Please copy, with no word changed, only the run of lines that opens with the line containing "The build links" and closes with the last line below.

Stored entries:

***

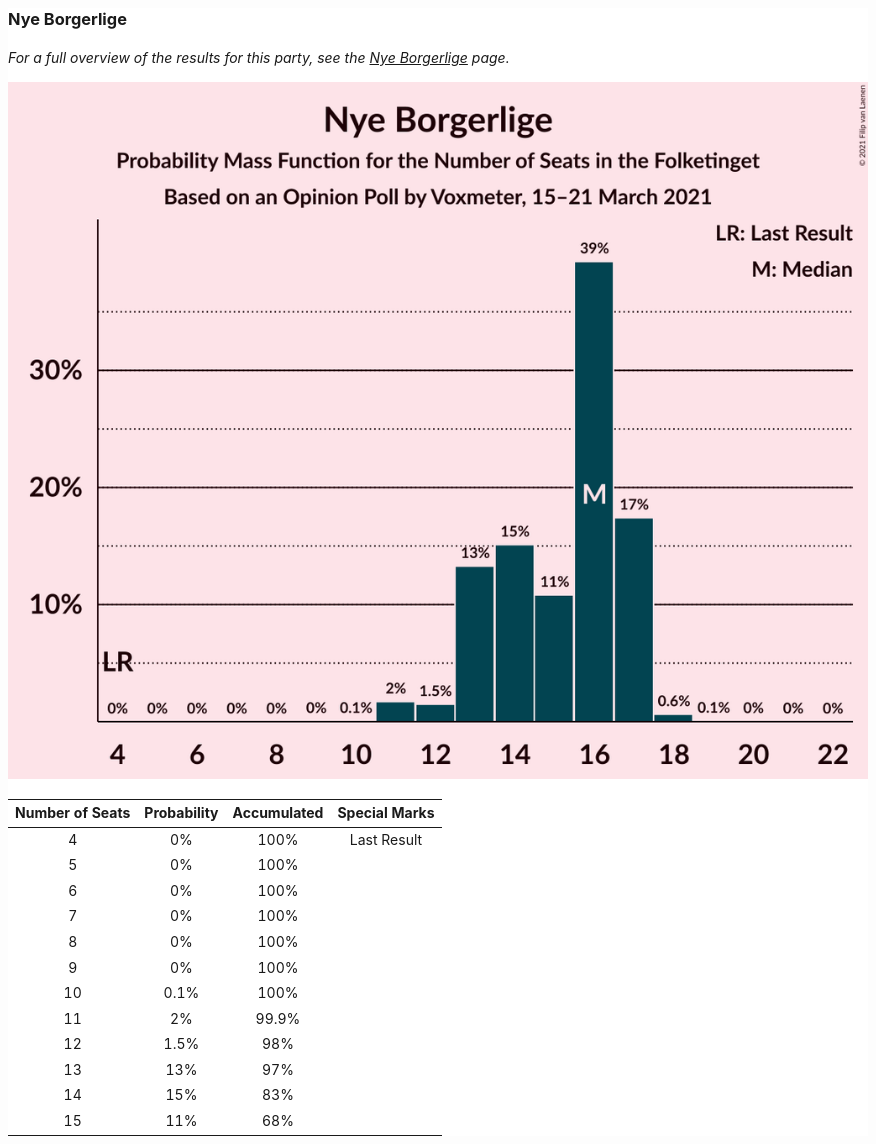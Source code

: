 ### Nye Borgerlige

*For a full overview of the results for this party, see the [Nye Borgerlige](party-nyeborgerlige.html) page.*

![Graph with seats probability mass function not yet produced](2021-03-21-Voxmeter-seats-pmf-nyeborgerlige.png "Seats Probability Mass Function")

| Number of Seats | Probability | Accumulated | Special Marks |
|:---------------:|:-----------:|:-----------:|:-------------:|
| 4 | 0% | 100% | Last Result |
| 5 | 0% | 100% |  |
| 6 | 0% | 100% |  |
| 7 | 0% | 100% |  |
| 8 | 0% | 100% |  |
| 9 | 0% | 100% |  |
| 10 | 0.1% | 100% |  |
| 11 | 2% | 99.9% |  |
| 12 | 1.5% | 98% |  |
| 13 | 13% | 97% |  |
| 14 | 15% | 83% |  |
| 15 | 11% | 68% |  |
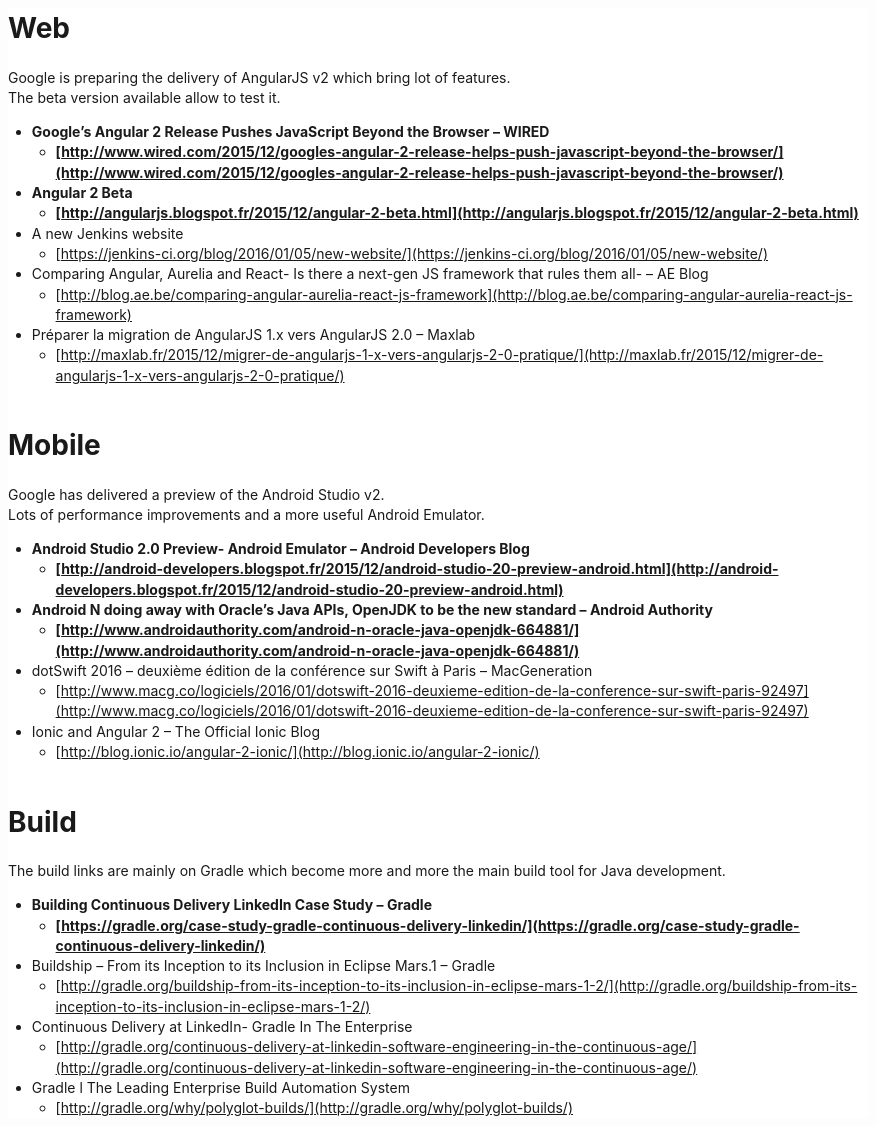 # Web

Google is preparing the delivery of AngularJS v2 which bring lot of features.  
The beta version available allow to test it.

-   **Google’s Angular 2 Release Pushes JavaScript Beyond the Browser – WIRED**
    -   **[http://www.wired.com/2015/12/googles-angular-2-release-helps-push-javascript-beyond-the-browser/](http://www.wired.com/2015/12/googles-angular-2-release-helps-push-javascript-beyond-the-browser/)**
-   **Angular 2 Beta**
    -   **[http://angularjs.blogspot.fr/2015/12/angular-2-beta.html](http://angularjs.blogspot.fr/2015/12/angular-2-beta.html)**
-   A new Jenkins website
    -   [https://jenkins-ci.org/blog/2016/01/05/new-website/](https://jenkins-ci.org/blog/2016/01/05/new-website/)
-   Comparing Angular, Aurelia and React- Is there a next-gen JS framework that rules them all- – AE Blog
    -   [http://blog.ae.be/comparing-angular-aurelia-react-js-framework](http://blog.ae.be/comparing-angular-aurelia-react-js-framework)
-   Préparer la migration de AngularJS 1.x vers AngularJS 2.0 – Maxlab
    -   [http://maxlab.fr/2015/12/migrer-de-angularjs-1-x-vers-angularjs-2-0-pratique/](http://maxlab.fr/2015/12/migrer-de-angularjs-1-x-vers-angularjs-2-0-pratique/)

# Mobile

Google has delivered a preview of the Android Studio v2.  
Lots of performance improvements and a more useful Android Emulator.

-   **Android Studio 2.0 Preview- Android Emulator – Android Developers Blog**
    -   **[http://android-developers.blogspot.fr/2015/12/android-studio-20-preview-android.html](http://android-developers.blogspot.fr/2015/12/android-studio-20-preview-android.html)**
-   **Android N doing away with Oracle’s Java APIs, OpenJDK to be the new standard – Android Authority**
    -   **[http://www.androidauthority.com/android-n-oracle-java-openjdk-664881/](http://www.androidauthority.com/android-n-oracle-java-openjdk-664881/)**
-   dotSwift 2016 – deuxième édition de la conférence sur Swift à Paris – MacGeneration
    -   [http://www.macg.co/logiciels/2016/01/dotswift-2016-deuxieme-edition-de-la-conference-sur-swift-paris-92497](http://www.macg.co/logiciels/2016/01/dotswift-2016-deuxieme-edition-de-la-conference-sur-swift-paris-92497)
-   Ionic and Angular 2 – The Official Ionic Blog
    -   [http://blog.ionic.io/angular-2-ionic/](http://blog.ionic.io/angular-2-ionic/)

# Build

The build links are mainly on Gradle which become more and more the main build tool for Java development.

-   **Building Continuous Delivery LinkedIn Case Study – Gradle**
    -   **[https://gradle.org/case-study-gradle-continuous-delivery-linkedin/](https://gradle.org/case-study-gradle-continuous-delivery-linkedin/)**
-   Buildship – From its Inception to its Inclusion in Eclipse Mars.1 – Gradle
    -   [http://gradle.org/buildship-from-its-inception-to-its-inclusion-in-eclipse-mars-1-2/](http://gradle.org/buildship-from-its-inception-to-its-inclusion-in-eclipse-mars-1-2/)
-   Continuous Delivery at LinkedIn- Gradle In The Enterprise
    -   [http://gradle.org/continuous-delivery-at-linkedin-software-engineering-in-the-continuous-age/](http://gradle.org/continuous-delivery-at-linkedin-software-engineering-in-the-continuous-age/)
-   Gradle l The Leading Enterprise Build Automation System
    -   [http://gradle.org/why/polyglot-builds/](http://gradle.org/why/polyglot-builds/)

***

Result for this task -
The build links are mainly on Gradle which become more and more the main build tool for Java development.

-   **Building Continuous Delivery LinkedIn Case Study – Gradle**
    -   **[https://gradle.org/case-study-gradle-continuous-delivery-linkedin/](https://gradle.org/case-study-gradle-continuous-delivery-linkedin/)**
-   Buildship – From its Inception to its Inclusion in Eclipse Mars.1 – Gradle
    -   [http://gradle.org/buildship-from-its-inception-to-its-inclusion-in-eclipse-mars-1-2/](http://gradle.org/buildship-from-its-inception-to-its-inclusion-in-eclipse-mars-1-2/)
-   Continuous Delivery at LinkedIn- Gradle In The Enterprise
    -   [http://gradle.org/continuous-delivery-at-linkedin-software-engineering-in-the-continuous-age/](http://gradle.org/continuous-delivery-at-linkedin-software-engineering-in-the-continuous-age/)
-   Gradle l The Leading Enterprise Build Automation System
    -   [http://gradle.org/why/polyglot-builds/](http://gradle.org/why/polyglot-builds/)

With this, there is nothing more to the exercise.